If you pay attention, the best Agile systems focus on improving the skills of developers instead of forcing people to follow the 'steps' or a formula.

2
exabrial 11 hours ago 1 reply      
I really wish the scaling myth would die. Everyone pretends they have a scalability problem because it's sexy and as such, travesties have been committed (you know, in case we scale). How about instead designing software where the architecture and code is clear, consistent, and readable by the next guy?
3
tango12 52 minutes ago 0 replies      
Reg. the architecture question: People generally start carving out microservices once they hit some scale.

What about starting off with microservices (because tools like k8s make the otherwise insane management overhead more tractable)? Could that be a possible solution?

The problem of scaling state, databases need to handle anyway. Ideally the same database just keeps on working as you go up. Or atleast the protocol is the same, and you switch out the implementation from a single instance to a clustered version.

4
nickpsecurity 12 hours ago 0 replies      
Hmmm. Maybe. What I've found is that IT often re-invents past designs and methods to solve modern problems. Matter of fact, the way the cloud providers scaled was to re-implement mainframes on x86 boxes. The next level is applying lessons from older research in modern ways to improve efficiency of various parts of HW and SW. If anything, quite a few people came up with timeless lessons that teach you how to do efficient, reliable computation. They keep getting reused.

So, I don't think we can take it as far as author is suggesting where it's like classical vs quantum physics.

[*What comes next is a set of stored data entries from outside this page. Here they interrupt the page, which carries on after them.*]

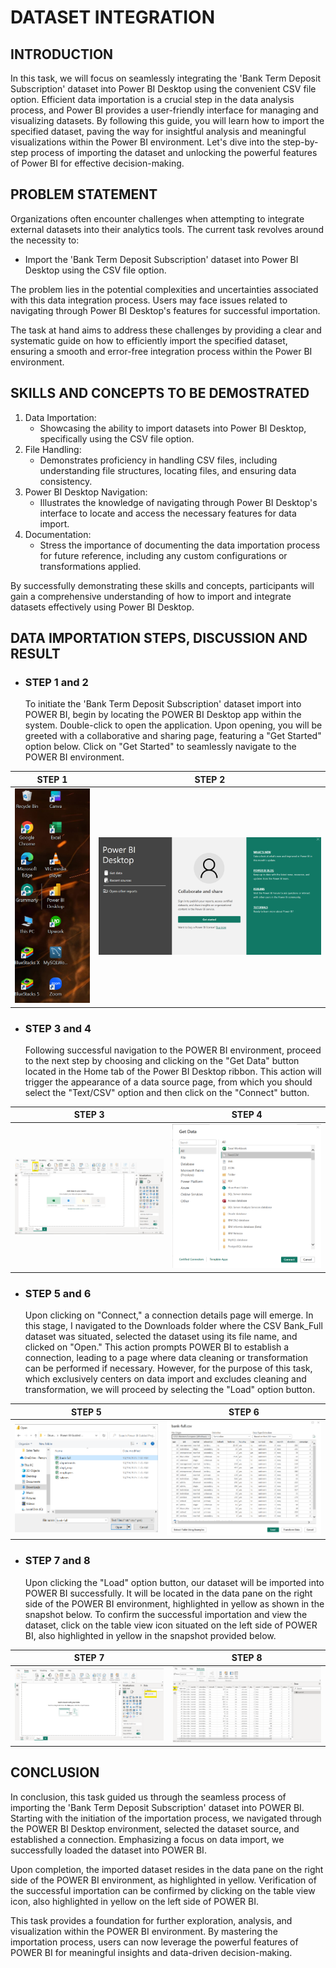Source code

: # DATASET INTEGRATION

## INTRODUCTION

In this task, we will focus on seamlessly integrating the 'Bank Term Deposit Subscription' dataset into Power BI Desktop using the convenient CSV file option. Efficient data importation is a crucial step in the data analysis process, and Power BI provides a user-friendly interface for managing and visualizing datasets. By following this guide, you will learn how to import the specified dataset, paving the way for insightful analysis and meaningful visualizations within the Power BI environment. Let's dive into the step-by-step process of importing the dataset and unlocking the powerful features of Power BI for effective decision-making.

## PROBLEM STATEMENT

Organizations often encounter challenges when attempting to integrate external datasets into their analytics tools. The current task revolves around the necessity to:

- Import the 'Bank Term Deposit Subscription' dataset into Power BI Desktop using the CSV file option.

The problem lies in the potential complexities and uncertainties associated with this data integration process. Users may face issues related to navigating through Power BI Desktop's features for successful importation.

The task at hand aims to address these challenges by providing a clear and systematic guide on how to efficiently import the specified dataset, ensuring a smooth and error-free integration process within the Power BI environment.

## SKILLS AND CONCEPTS TO BE DEMOSTRATED

1. Data Importation:
   - Showcasing the ability to import datasets into Power BI Desktop, specifically using the CSV file option.
2. File Handling:
   - Demonstrates proficiency in handling CSV files, including understanding file structures, locating files, and ensuring data consistency.
3. Power BI Desktop Navigation:
   - Illustrates the knowledge of navigating through Power BI Desktop's interface to locate and access the necessary features for data import.
4. Documentation:
   - Stress the importance of documenting the data importation process for future reference, including any custom configurations or transformations applied.

By successfully demonstrating these skills and concepts, participants will gain a comprehensive understanding of how to import and integrate datasets effectively using Power BI Desktop.

## DATA IMPORTATION STEPS, DISCUSSION AND RESULT

- ### STEP 1 and 2
  To initiate the 'Bank Term Deposit Subscription' dataset import into POWER BI, begin by locating the POWER BI Desktop app within the system. Double-click to open the application. Upon opening, you will be greeted with a collaborative and sharing page, featuring a "Get Started" option below. Click on "Get Started" to seamlessly navigate to the POWER BI environment.

STEP 1       | STEP 2
:------------:|:------------:
![](task1.png)| ![](task1a.png)

- ### STEP 3 and 4
  Following successful navigation to the POWER BI environment, proceed to the next step by choosing and clicking on the "Get Data" button located in the Home tab of the Power BI Desktop ribbon. This action will trigger the appearance of a data source page, from which you should select the "Text/CSV" option and then click on the "Connect" button.

STEP 3       | STEP 4
:------------:|:------------:
![](task1b.png)| ![](task1c.png)

- ### STEP 5 and 6

  Upon clicking on "Connect," a connection details page will emerge. In this stage, I navigated to the Downloads folder where the CSV Bank_Full dataset was situated, selected the dataset using its file name, and clicked on "Open." This action prompts POWER BI to establish a connection, leading to a page where data cleaning or transformation can be performed if necessary. However, for the purpose of this task, which exclusively centers on data import and excludes cleaning and transformation, we will proceed by selecting the "Load" option button.

STEP 5      | STEP 6
:------------:|:------------:
![](task1d.png)| ![](task1e.png)

- ### STEP 7 and 8

  Upon clicking the "Load" option button, our dataset will be imported into POWER BI successfully. It will be located in the data pane on the right side of the POWER BI environment, highlighted in yellow as shown in the snapshot below. To confirm the successful importation and view the dataset, click on the table view icon situated on the left side of POWER BI, also highlighted in yellow in the snapshot provided below.

STEP 7      | STEP 8
:------------:|:------------:
![](task1f.png)| ![](task1g.png)

## CONCLUSION

In conclusion, this task guided us through the seamless process of importing the 'Bank Term Deposit Subscription' dataset into POWER BI. Starting with the initiation of the importation process, we navigated through the POWER BI Desktop environment, selected the dataset source, and established a connection. Emphasizing a focus on data import, we successfully loaded the dataset into POWER BI.

Upon completion, the imported dataset resides in the data pane on the right side of the POWER BI environment, as highlighted in yellow. Verification of the successful importation can be confirmed by clicking on the table view icon, also highlighted in yellow on the left side of POWER BI.

This task provides a foundation for further exploration, analysis, and visualization within the POWER BI environment. By mastering the importation process, users can now leverage the powerful features of POWER BI for meaningful insights and data-driven decision-making.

Maybe at ASIC vs software level. Even those were partly joined with synthesis & coprocessing tools. I just don't see it as every high-level description I read about things is based on similar principles at each layer of the stack. Given similar constraints or goals, you would use similar strategy. There's certainly divergence or outliers but more repetition of patterns than anything.

The only myths are that technology/fads X, Y, and Z should've been widespread adopted over the ones (or enhancements of them) that consistently worked. The author is seeing results of people building on stuff that came with assumptions that don't match new problem. Or people straight-up ignoring root cause in their solutions or methods. Common problems.

5
cateye 7 hours ago 0 replies      
One of the underlying problems is that there isn't a formula (= process) for innovation. Most software development tries to create a competitive advantage by creating something unique that isn't easy to replicate.

So, every process around being able to deliver that by just applying that process creates a false hope. Or it is not meant for this purpose but the "buyers" aren't aware of it and have other expectations.

6
DanielBMarkham 1 hour ago 0 replies      
As somebody who loves startups and small teams, and who has a job working with both small and big organizations, I have been living this scaling thing for a long time.

I'd like to give you a simplistic answer, like "All you need, kid, is a small team! For anything!"

Slogans like that are true, but yet they are terribly misleading, because 1) many organizations are already terribly overstaffed, and 2) it doesn't really help to tell teams "What do I do right now?"

So here's as simple as I can make it:

Good organizations will do whatever is necessary to make things that people want, even if that means instead of programming, the programmers sit on the phone and do some manual chore for people as they call. Before you code anything, you have to be hip-to-hip with some real person that you're providing value to.

But as soon as you have those five folks sitting on the phones doing something useful? You gotta immediately automate. Everything. This means you're going to have all freaking kinds of problems as you move from helping ten people a day to helping a million. You have to automate solutions, access, coordination, resource allocation, failovers, and so on -- the list is almost endless (but not quite)

As they grow, poor organizations take a scaling problem and assign it to a person. Somebody does it once, then they're stuck with it for life. Good organizations continue to do it manually, then immediately automate. Somebody does it once, then the team immediately starts "plugging all the holes" and fixing the edge cases so that nobody ever has to manually be responsible for that again.

Growing "sloppy" means you end up helping those million people a day -- but you have hundreds of people on staff. Meetings take time. Coordination takes time. There are a ton of ways to screw up. People tend to blame one another. Growing good means you can be like WhatsApp, servicing a billion users with a tiny team of folks.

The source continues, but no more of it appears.